I noticed that I had OTm, looked at the clue wondering if it should be aTm, saw our buddy @Mel Ott and realized SEAT instead of SEAm. I also managed to write HOrdeS before HOARDS. Otherwise a straightforward solve once I groked the theme at the Led Zeppelin clue, which gave me the AC/DC answer, BELOW above and ABOVE below.

As to the locationess of ABOVE/BELOW - Do you think it is a sign from ABOVE that Isaac is affecting the Republican Convention? Greed and Hubris are sins that land one down BELOW in the after life. Those guys should be careful, because I think this might be an OMEN.

TSG 7:10 AM  

Never heard of the Highway to Heaven TV show so no offense taken. It pays to miss a decade or two of network television, now more than ever.

dk 7:35 AM  

All that ranting over a TV show and nary a word about beta format tapes - the Tesla of video. Phones going from Bakelite to Plastic was the highway to heck IMHO.

I had a SAAB. Bad gear ratio from 1st to 2nd but otherwise a fine car. Too bad GM was afraid of a Chinese SAAB and they killed the car. I was living PT in Sweden when GM acquired SAAB and the consensus was GM would run SAAB into the ground -- never a percentage in being right.

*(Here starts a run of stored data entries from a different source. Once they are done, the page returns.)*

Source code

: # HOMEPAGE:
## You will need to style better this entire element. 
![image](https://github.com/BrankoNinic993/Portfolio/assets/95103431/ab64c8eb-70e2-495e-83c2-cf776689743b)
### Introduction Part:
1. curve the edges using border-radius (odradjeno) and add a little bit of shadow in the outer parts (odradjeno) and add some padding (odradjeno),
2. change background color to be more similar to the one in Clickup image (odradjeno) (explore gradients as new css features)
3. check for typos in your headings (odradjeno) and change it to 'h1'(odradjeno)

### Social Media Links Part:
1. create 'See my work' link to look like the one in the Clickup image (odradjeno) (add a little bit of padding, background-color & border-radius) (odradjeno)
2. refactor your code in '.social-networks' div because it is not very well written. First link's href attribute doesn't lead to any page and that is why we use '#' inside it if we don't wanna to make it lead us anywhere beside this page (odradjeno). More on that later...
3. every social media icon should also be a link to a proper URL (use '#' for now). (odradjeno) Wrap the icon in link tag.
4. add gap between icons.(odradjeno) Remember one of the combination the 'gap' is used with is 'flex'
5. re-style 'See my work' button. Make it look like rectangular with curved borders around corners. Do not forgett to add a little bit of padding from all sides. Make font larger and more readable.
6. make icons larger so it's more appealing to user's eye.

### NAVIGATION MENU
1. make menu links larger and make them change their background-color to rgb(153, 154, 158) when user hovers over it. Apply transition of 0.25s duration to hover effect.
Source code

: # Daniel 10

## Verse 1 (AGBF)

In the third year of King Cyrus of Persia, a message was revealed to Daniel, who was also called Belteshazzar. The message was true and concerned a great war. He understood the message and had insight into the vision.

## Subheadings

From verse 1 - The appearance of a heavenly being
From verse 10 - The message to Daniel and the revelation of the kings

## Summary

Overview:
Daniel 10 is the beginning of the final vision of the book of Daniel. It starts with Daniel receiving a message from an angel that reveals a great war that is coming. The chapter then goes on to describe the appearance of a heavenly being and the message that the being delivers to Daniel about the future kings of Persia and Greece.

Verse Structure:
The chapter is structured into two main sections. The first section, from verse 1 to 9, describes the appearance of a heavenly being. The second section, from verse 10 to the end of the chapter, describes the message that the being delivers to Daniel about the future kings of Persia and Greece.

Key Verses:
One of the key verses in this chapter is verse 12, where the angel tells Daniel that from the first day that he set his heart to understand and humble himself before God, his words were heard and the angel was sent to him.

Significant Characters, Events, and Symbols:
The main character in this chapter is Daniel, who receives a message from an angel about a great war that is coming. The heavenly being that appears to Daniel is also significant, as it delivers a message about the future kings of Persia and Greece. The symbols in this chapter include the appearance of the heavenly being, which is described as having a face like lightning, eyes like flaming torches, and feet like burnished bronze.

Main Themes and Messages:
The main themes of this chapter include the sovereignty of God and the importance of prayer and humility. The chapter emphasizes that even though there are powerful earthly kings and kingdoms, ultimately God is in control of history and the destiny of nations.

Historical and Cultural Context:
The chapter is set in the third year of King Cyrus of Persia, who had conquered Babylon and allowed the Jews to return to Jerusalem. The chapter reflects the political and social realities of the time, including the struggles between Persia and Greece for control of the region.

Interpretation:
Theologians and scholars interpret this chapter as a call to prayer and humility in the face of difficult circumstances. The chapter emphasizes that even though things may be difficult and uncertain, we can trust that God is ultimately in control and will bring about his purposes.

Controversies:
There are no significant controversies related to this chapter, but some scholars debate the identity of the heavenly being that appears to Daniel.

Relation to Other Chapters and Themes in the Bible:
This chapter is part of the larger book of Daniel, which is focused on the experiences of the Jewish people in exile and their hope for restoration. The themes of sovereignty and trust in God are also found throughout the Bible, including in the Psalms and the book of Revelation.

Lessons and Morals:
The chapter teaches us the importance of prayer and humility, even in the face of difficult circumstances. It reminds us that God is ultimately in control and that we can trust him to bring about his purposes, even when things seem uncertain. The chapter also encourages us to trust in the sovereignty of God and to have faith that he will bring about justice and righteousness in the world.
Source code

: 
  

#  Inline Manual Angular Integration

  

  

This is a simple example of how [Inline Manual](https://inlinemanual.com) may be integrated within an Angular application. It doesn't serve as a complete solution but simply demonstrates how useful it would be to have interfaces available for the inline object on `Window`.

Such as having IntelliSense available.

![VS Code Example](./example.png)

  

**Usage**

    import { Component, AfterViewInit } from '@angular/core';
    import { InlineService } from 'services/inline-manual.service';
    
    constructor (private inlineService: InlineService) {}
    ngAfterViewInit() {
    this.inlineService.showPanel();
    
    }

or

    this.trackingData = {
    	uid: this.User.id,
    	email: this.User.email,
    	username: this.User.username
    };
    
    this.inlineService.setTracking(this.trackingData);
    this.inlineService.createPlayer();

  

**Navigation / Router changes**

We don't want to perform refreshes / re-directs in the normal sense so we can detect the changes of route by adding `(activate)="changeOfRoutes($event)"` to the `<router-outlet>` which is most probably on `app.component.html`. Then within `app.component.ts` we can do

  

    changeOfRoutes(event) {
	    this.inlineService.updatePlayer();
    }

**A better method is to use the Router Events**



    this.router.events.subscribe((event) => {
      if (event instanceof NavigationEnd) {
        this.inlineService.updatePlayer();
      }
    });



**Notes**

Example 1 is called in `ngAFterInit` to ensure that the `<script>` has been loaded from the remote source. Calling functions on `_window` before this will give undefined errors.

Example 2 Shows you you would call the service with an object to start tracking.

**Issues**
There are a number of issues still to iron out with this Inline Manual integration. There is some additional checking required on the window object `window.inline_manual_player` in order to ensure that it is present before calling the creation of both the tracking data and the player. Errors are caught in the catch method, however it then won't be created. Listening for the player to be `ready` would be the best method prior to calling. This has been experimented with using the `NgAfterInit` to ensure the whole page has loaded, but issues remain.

The cute theme and the reversal of BELOW and ABOVE all spell good job to this solver.

🌟🌟🌟 (3 Stars) A pleasant Tuesday: Who knew! Thanks Lou.

GILL I. 7:37 AM  

I thought the theme was great. The answers were smile inducing. My favorite was PENNIES FROM HELL. My mom introduced me to Frances Langford and I loved hearing her sing that song along with Yankee Doodle Dandy. Brenda Lee did a good rendition as well.
@Amoco: I always heard it as "Olsen's free."

John V 7:48 AM  

Either permutation of 17A are unknown to me, so I needed the theme to get them.

Fav clue/answer: 49A NESS, the untouchable leader. Fun!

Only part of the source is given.